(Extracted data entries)
______________________________
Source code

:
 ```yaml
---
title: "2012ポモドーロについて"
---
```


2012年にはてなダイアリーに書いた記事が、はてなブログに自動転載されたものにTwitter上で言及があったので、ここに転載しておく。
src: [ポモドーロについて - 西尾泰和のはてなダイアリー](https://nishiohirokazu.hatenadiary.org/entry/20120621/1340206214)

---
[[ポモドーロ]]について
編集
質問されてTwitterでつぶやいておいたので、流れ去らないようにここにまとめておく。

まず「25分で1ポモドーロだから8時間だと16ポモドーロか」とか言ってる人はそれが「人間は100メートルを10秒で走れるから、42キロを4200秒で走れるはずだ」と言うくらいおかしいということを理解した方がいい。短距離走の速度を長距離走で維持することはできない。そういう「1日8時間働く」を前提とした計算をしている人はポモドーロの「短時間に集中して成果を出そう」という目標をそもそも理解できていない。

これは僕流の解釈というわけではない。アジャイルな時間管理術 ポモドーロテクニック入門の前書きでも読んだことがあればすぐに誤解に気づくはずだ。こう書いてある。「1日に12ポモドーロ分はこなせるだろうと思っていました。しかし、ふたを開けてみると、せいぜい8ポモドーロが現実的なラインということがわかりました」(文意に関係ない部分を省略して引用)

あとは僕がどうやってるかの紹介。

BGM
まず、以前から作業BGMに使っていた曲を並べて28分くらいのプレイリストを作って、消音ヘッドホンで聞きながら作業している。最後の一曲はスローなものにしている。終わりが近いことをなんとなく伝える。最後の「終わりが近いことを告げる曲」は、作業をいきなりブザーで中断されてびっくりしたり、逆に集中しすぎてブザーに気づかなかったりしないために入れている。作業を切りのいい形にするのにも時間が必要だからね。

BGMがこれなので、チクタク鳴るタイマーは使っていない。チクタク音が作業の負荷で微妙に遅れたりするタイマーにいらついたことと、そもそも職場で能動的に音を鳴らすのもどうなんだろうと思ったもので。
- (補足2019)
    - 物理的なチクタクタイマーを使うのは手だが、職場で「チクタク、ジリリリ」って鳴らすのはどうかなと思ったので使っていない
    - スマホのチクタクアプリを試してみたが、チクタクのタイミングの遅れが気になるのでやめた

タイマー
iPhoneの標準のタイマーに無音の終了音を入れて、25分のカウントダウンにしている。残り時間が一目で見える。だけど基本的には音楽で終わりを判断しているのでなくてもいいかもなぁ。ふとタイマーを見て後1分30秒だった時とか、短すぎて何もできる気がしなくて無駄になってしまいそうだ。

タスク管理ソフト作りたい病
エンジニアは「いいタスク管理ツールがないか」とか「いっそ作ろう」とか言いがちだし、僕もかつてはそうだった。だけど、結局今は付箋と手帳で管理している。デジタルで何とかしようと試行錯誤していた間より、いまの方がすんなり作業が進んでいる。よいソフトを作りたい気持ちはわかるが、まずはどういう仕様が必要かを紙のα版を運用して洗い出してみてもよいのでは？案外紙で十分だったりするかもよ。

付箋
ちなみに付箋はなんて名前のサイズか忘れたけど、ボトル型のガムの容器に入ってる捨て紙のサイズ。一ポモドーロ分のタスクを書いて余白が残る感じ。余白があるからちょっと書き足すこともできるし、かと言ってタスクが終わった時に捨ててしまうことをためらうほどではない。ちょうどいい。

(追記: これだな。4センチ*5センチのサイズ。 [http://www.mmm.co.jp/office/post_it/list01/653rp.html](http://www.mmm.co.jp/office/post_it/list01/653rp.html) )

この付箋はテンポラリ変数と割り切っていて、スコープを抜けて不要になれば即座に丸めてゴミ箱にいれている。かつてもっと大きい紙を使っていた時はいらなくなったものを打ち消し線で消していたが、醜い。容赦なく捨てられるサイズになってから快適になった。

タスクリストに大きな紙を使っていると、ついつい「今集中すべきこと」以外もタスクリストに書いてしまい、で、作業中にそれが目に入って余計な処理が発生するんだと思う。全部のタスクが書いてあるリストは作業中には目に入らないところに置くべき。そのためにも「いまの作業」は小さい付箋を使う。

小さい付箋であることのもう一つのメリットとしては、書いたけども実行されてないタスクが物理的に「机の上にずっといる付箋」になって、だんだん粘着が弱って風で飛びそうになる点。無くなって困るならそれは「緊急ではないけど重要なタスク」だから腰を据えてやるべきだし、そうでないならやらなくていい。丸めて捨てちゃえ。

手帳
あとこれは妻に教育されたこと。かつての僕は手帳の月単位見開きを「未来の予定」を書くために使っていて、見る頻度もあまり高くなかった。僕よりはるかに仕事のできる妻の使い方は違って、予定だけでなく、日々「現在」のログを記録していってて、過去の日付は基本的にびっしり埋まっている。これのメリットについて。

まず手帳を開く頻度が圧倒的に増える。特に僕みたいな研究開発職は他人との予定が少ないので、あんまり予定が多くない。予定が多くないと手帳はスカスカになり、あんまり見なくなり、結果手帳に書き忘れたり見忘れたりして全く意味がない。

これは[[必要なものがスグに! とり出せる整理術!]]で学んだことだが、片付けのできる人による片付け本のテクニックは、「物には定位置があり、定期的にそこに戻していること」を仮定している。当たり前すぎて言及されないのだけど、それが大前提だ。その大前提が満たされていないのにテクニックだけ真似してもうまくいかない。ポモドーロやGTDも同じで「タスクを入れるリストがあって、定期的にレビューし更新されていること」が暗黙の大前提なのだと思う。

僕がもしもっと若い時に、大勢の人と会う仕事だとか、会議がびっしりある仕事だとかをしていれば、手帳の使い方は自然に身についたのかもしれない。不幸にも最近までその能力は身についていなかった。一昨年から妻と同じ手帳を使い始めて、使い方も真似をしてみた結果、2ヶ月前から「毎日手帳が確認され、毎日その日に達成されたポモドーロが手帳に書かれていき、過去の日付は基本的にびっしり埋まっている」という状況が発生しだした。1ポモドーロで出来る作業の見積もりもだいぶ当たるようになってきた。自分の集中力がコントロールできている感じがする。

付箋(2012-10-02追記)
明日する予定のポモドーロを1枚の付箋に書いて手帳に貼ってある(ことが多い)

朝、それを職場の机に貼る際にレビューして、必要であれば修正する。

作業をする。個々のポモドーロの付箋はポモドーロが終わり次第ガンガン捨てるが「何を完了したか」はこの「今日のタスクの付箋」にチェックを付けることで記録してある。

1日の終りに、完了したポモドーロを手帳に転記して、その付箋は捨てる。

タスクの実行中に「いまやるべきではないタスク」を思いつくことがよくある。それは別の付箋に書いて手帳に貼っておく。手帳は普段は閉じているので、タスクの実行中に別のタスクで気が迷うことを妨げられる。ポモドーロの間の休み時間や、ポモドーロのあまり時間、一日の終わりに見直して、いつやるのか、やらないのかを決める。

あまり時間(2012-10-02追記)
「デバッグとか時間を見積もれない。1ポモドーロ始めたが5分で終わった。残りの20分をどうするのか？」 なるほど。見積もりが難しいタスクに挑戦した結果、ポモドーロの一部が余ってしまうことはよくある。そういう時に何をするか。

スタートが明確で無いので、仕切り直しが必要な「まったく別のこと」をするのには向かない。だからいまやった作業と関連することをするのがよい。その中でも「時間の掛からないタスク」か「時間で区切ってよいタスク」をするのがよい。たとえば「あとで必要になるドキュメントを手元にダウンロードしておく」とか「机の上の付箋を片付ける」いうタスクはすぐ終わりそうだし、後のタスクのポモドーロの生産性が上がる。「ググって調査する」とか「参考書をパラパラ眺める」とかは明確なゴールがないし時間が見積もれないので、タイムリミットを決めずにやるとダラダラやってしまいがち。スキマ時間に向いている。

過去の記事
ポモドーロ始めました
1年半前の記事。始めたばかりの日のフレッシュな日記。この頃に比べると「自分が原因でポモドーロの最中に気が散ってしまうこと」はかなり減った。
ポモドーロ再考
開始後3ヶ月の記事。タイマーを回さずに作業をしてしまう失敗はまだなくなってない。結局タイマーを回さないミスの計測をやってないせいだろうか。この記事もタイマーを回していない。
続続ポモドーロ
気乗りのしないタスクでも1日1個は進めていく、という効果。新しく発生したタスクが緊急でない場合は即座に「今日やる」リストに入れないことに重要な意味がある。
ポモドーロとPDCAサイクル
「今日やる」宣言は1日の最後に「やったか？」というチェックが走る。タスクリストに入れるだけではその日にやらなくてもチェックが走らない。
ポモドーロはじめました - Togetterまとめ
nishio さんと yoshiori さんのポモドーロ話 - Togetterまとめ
______________________________
## Work instructions
List all lines above in which the string "Togetterまとめ" appears.

## Solved problem
ポモドーロはじめました - Togetterまとめ
nishio さんと yoshiori さんのポモドーロ話 - Togetterまとめ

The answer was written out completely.